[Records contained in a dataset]

++++++++

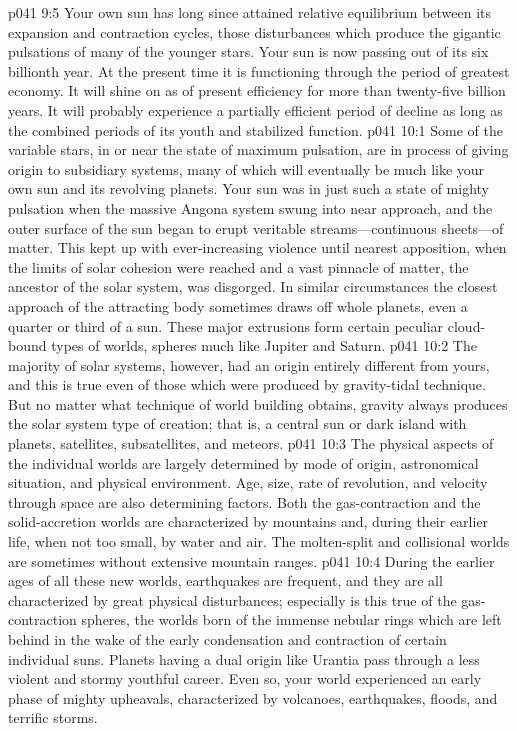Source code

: \vs p041 9:5 Your own sun has long since attained relative equilibrium between its expansion and contraction cycles, those disturbances which produce the gigantic pulsations of many of the younger stars. Your sun is now passing out of its six billionth year. At the present time it is functioning through the period of greatest economy. It will shine on as of present efficiency for more than twenty\hyp{}five billion years. It will probably experience a partially efficient period of decline as long as the combined periods of its youth and stabilized function.\plusone
{}
\vs p041 10:1 Some of the variable stars, in or near the state of maximum pulsation, are in process of giving origin to subsidiary systems, many of which will eventually be much like your own sun and its revolving planets. Your sun was in just such a state of mighty pulsation when the massive Angona system swung into near approach, and the outer surface of the sun began to erupt veritable streams---continuous sheets---of matter. This kept up with ever\hyp{}increasing violence until nearest apposition, when the limits of solar cohesion were reached and a vast pinnacle of matter, the ancestor of the solar system, was disgorged. In similar circumstances the closest approach of the attracting body sometimes draws off whole planets, even a quarter or third of a sun. These major extrusions form certain peculiar cloud\hyp{}bound types of worlds, spheres much like Jupiter and Saturn.
\vs p041 10:2 The majority of solar systems, however, had an origin entirely different from yours, and this is true even of those which were produced by gravity\hyp{}tidal technique. But no matter what technique of world building obtains, gravity always produces the solar system type of creation; that is, a central sun or dark island with planets, satellites, subsatellites, and meteors.
\pc \vs p041 10:3 The physical aspects of the individual worlds are largely determined by mode of origin, astronomical situation, and physical environment. Age, size, rate of revolution, and velocity through space are also determining factors. Both the gas\hyp{}contraction and the solid\hyp{}accretion worlds are characterized by mountains and, during their earlier life, when not too small, by water and air. The molten\hyp{}split and collisional worlds are sometimes without extensive mountain ranges.
\vs p041 10:4 During the earlier ages of all these new worlds, earthquakes are frequent, and they are all characterized by great physical disturbances; especially is this true of the gas\hyp{}contraction spheres, the worlds born of the immense nebular rings which are left behind in the wake of the early condensation and contraction of certain individual suns. Planets having a dual origin like Urantia pass through a less violent and stormy youthful career. Even so, your world experienced an early phase of mighty upheavals, characterized by volcanoes, earthquakes, floods, and terrific storms.
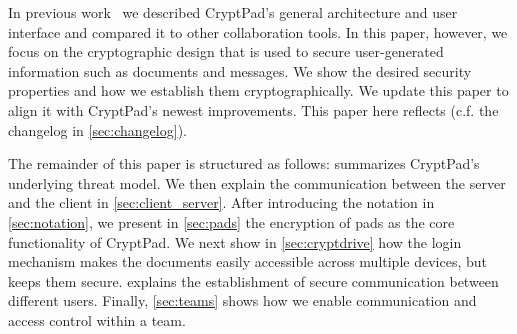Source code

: In previous work~\cite{MacSween2018, MacSween2019} we described CryptPad's general architecture and user interface and compared it to other collaboration tools.
In this paper, however, we focus on the cryptographic design that is used to secure user-generated information such as documents and messages.
We show the desired security properties and how we establish them cryptographically.
We update this paper to align it with CryptPad's newest improvements.
This paper here reflects \myCryptPadVersion (c.f. the changelog in \cref{sec:changelog}).

The remainder of this paper is structured as follows:
 summarizes CryptPad's underlying threat model.
We then explain the communication between the server and the client in \cref{sec:client_server}.
After introducing the notation in \cref{sec:notation}, we present in \cref{sec:pads} the encryption of pads as the core functionality of CryptPad.
We next show in \cref{sec:cryptdrive} how the login mechanism makes the documents easily accessible across multiple devices, but keeps them secure.
 explains the establishment of secure communication between different users.
Finally, \cref{sec:teams} shows how we enable communication and access control within a team.
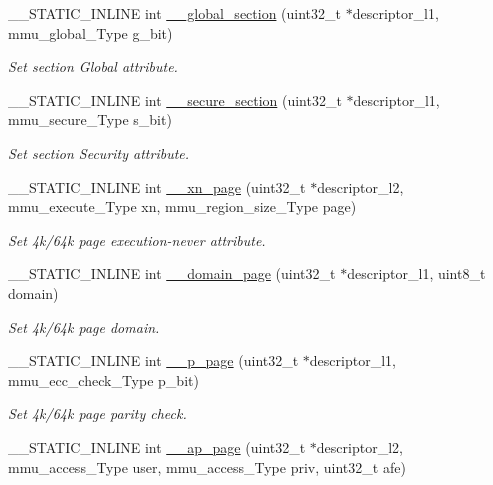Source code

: \begin{DoxyCompactItemize}
\+\_\+\+\_\+\+S\+T\+A\+T\+I\+C\+\_\+\+I\+N\+L\+I\+NE int \hyperlink{group__MMU__Functions_gab9ebaae8d22bfbff6ce2909c778ca43a}{\+\_\+\+\_\+global\+\_\+section} (uint32\+\_\+t $\ast$descriptor\+\_\+l1, mmu\+\_\+global\+\_\+\+Type g\+\_\+bit)
\begin{DoxyCompactList}\small\item\em Set section Global attribute. \end{DoxyCompactList}\item 
\+\_\+\+\_\+\+S\+T\+A\+T\+I\+C\+\_\+\+I\+N\+L\+I\+NE int \hyperlink{group__MMU__Functions_gac1430230710ffbf0f3f279f118b0f8b3}{\+\_\+\+\_\+secure\+\_\+section} (uint32\+\_\+t $\ast$descriptor\+\_\+l1, mmu\+\_\+secure\+\_\+\+Type s\+\_\+bit)
\begin{DoxyCompactList}\small\item\em Set section Security attribute. \end{DoxyCompactList}\item 
\+\_\+\+\_\+\+S\+T\+A\+T\+I\+C\+\_\+\+I\+N\+L\+I\+NE int \hyperlink{group__MMU__Functions_ga29333191c243fead911c3a25586583ef}{\+\_\+\+\_\+xn\+\_\+page} (uint32\+\_\+t $\ast$descriptor\+\_\+l2, mmu\+\_\+execute\+\_\+\+Type xn, mmu\+\_\+region\+\_\+size\+\_\+\+Type page)
\begin{DoxyCompactList}\small\item\em Set 4k/64k page execution-\/never attribute. \end{DoxyCompactList}\item 
\+\_\+\+\_\+\+S\+T\+A\+T\+I\+C\+\_\+\+I\+N\+L\+I\+NE int \hyperlink{group__MMU__Functions_gaf6ade9af49080e011c6ac9ad46b4993f}{\+\_\+\+\_\+domain\+\_\+page} (uint32\+\_\+t $\ast$descriptor\+\_\+l1, uint8\+\_\+t domain)
\begin{DoxyCompactList}\small\item\em Set 4k/64k page domain. \end{DoxyCompactList}\item 
\+\_\+\+\_\+\+S\+T\+A\+T\+I\+C\+\_\+\+I\+N\+L\+I\+NE int \hyperlink{group__MMU__Functions_gad99cf050a448feeb534988003e38b861}{\+\_\+\+\_\+p\+\_\+page} (uint32\+\_\+t $\ast$descriptor\+\_\+l1, mmu\+\_\+ecc\+\_\+check\+\_\+\+Type p\+\_\+bit)
\begin{DoxyCompactList}\small\item\em Set 4k/64k page parity check. \end{DoxyCompactList}\item 
\+\_\+\+\_\+\+S\+T\+A\+T\+I\+C\+\_\+\+I\+N\+L\+I\+NE int \hyperlink{group__MMU__Functions_gaf87456022881530f30354c3e84955bf8}{\+\_\+\+\_\+ap\+\_\+page} (uint32\+\_\+t $\ast$descriptor\+\_\+l2, mmu\+\_\+access\+\_\+\+Type user, mmu\+\_\+access\+\_\+\+Type priv, uint32\+\_\+t afe)

\end{DoxyCompactItemize}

++++++++

Assignment:
Leave the images behind and write out every entry exactly.

Exercise output:
Source code

: \vs p041 9:5 Your own sun has long since attained relative equilibrium between its expansion and contraction cycles, those disturbances which produce the gigantic pulsations of many of the younger stars. Your sun is now passing out of its six billionth year. At the present time it is functioning through the period of greatest economy. It will shine on as of present efficiency for more than twenty\hyp{}five billion years. It will probably experience a partially efficient period of decline as long as the combined periods of its youth and stabilized function.\plusone
{}
\vs p041 10:1 Some of the variable stars, in or near the state of maximum pulsation, are in process of giving origin to subsidiary systems, many of which will eventually be much like your own sun and its revolving planets. Your sun was in just such a state of mighty pulsation when the massive Angona system swung into near approach, and the outer surface of the sun began to erupt veritable streams---continuous sheets---of matter. This kept up with ever\hyp{}increasing violence until nearest apposition, when the limits of solar cohesion were reached and a vast pinnacle of matter, the ancestor of the solar system, was disgorged. In similar circumstances the closest approach of the attracting body sometimes draws off whole planets, even a quarter or third of a sun. These major extrusions form certain peculiar cloud\hyp{}bound types of worlds, spheres much like Jupiter and Saturn.
\vs p041 10:2 The majority of solar systems, however, had an origin entirely different from yours, and this is true even of those which were produced by gravity\hyp{}tidal technique. But no matter what technique of world building obtains, gravity always produces the solar system type of creation; that is, a central sun or dark island with planets, satellites, subsatellites, and meteors.
\pc \vs p041 10:3 The physical aspects of the individual worlds are largely determined by mode of origin, astronomical situation, and physical environment. Age, size, rate of revolution, and velocity through space are also determining factors. Both the gas\hyp{}contraction and the solid\hyp{}accretion worlds are characterized by mountains and, during their earlier life, when not too small, by water and air. The molten\hyp{}split and collisional worlds are sometimes without extensive mountain ranges.
\vs p041 10:4 During the earlier ages of all these new worlds, earthquakes are frequent, and they are all characterized by great physical disturbances; especially is this true of the gas\hyp{}contraction spheres, the worlds born of the immense nebular rings which are left behind in the wake of the early condensation and contraction of certain individual suns. Planets having a dual origin like Urantia pass through a less violent and stormy youthful career. Even so, your world experienced an early phase of mighty upheavals, characterized by volcanoes, earthquakes, floods, and terrific storms.
Source code

: In previous work~\cite{MacSween2018, MacSween2019} we described CryptPad's general architecture and user interface and compared it to other collaboration tools.
In this paper, however, we focus on the cryptographic design that is used to secure user-generated information such as documents and messages.
We show the desired security properties and how we establish them cryptographically.
We update this paper to align it with CryptPad's newest improvements.
This paper here reflects \myCryptPadVersion (c.f. the changelog in \cref{sec:changelog}).

The remainder of this paper is structured as follows:
 summarizes CryptPad's underlying threat model.
We then explain the communication between the server and the client in \cref{sec:client_server}.
After introducing the notation in \cref{sec:notation}, we present in \cref{sec:pads} the encryption of pads as the core functionality of CryptPad.
We next show in \cref{sec:cryptdrive} how the login mechanism makes the documents easily accessible across multiple devices, but keeps them secure.
 explains the establishment of secure communication between different users.
Finally, \cref{sec:teams} shows how we enable communication and access control within a team.
Source code

: \begin{DoxyCompactItemize}
\+\_\+\+\_\+\+S\+T\+A\+T\+I\+C\+\_\+\+I\+N\+L\+I\+NE int \hyperlink{group__MMU__Functions_gab9ebaae8d22bfbff6ce2909c778ca43a}{\+\_\+\+\_\+global\+\_\+section} (uint32\+\_\+t $\ast$descriptor\+\_\+l1, mmu\+\_\+global\+\_\+\+Type g\+\_\+bit)
\begin{DoxyCompactList}\small\item\em Set section Global attribute. \end{DoxyCompactList}\item 
\+\_\+\+\_\+\+S\+T\+A\+T\+I\+C\+\_\+\+I\+N\+L\+I\+NE int \hyperlink{group__MMU__Functions_gac1430230710ffbf0f3f279f118b0f8b3}{\+\_\+\+\_\+secure\+\_\+section} (uint32\+\_\+t $\ast$descriptor\+\_\+l1, mmu\+\_\+secure\+\_\+\+Type s\+\_\+bit)
\begin{DoxyCompactList}\small\item\em Set section Security attribute. \end{DoxyCompactList}\item 
\+\_\+\+\_\+\+S\+T\+A\+T\+I\+C\+\_\+\+I\+N\+L\+I\+NE int \hyperlink{group__MMU__Functions_ga29333191c243fead911c3a25586583ef}{\+\_\+\+\_\+xn\+\_\+page} (uint32\+\_\+t $\ast$descriptor\+\_\+l2, mmu\+\_\+execute\+\_\+\+Type xn, mmu\+\_\+region\+\_\+size\+\_\+\+Type page)
\begin{DoxyCompactList}\small\item\em Set 4k/64k page execution-\/never attribute. \end{DoxyCompactList}\item 
\+\_\+\+\_\+\+S\+T\+A\+T\+I\+C\+\_\+\+I\+N\+L\+I\+NE int \hyperlink{group__MMU__Functions_gaf6ade9af49080e011c6ac9ad46b4993f}{\+\_\+\+\_\+domain\+\_\+page} (uint32\+\_\+t $\ast$descriptor\+\_\+l1, uint8\+\_\+t domain)
\begin{DoxyCompactList}\small\item\em Set 4k/64k page domain. \end{DoxyCompactList}\item 
\+\_\+\+\_\+\+S\+T\+A\+T\+I\+C\+\_\+\+I\+N\+L\+I\+NE int \hyperlink{group__MMU__Functions_gad99cf050a448feeb534988003e38b861}{\+\_\+\+\_\+p\+\_\+page} (uint32\+\_\+t $\ast$descriptor\+\_\+l1, mmu\+\_\+ecc\+\_\+check\+\_\+\+Type p\+\_\+bit)
\begin{DoxyCompactList}\small\item\em Set 4k/64k page parity check. \end{DoxyCompactList}\item 
\+\_\+\+\_\+\+S\+T\+A\+T\+I\+C\+\_\+\+I\+N\+L\+I\+NE int \hyperlink{group__MMU__Functions_gaf87456022881530f30354c3e84955bf8}{\+\_\+\+\_\+ap\+\_\+page} (uint32\+\_\+t $\ast$descriptor\+\_\+l2, mmu\+\_\+access\+\_\+\+Type user, mmu\+\_\+access\+\_\+\+Type priv, uint32\+\_\+t afe)

\end{DoxyCompactItemize}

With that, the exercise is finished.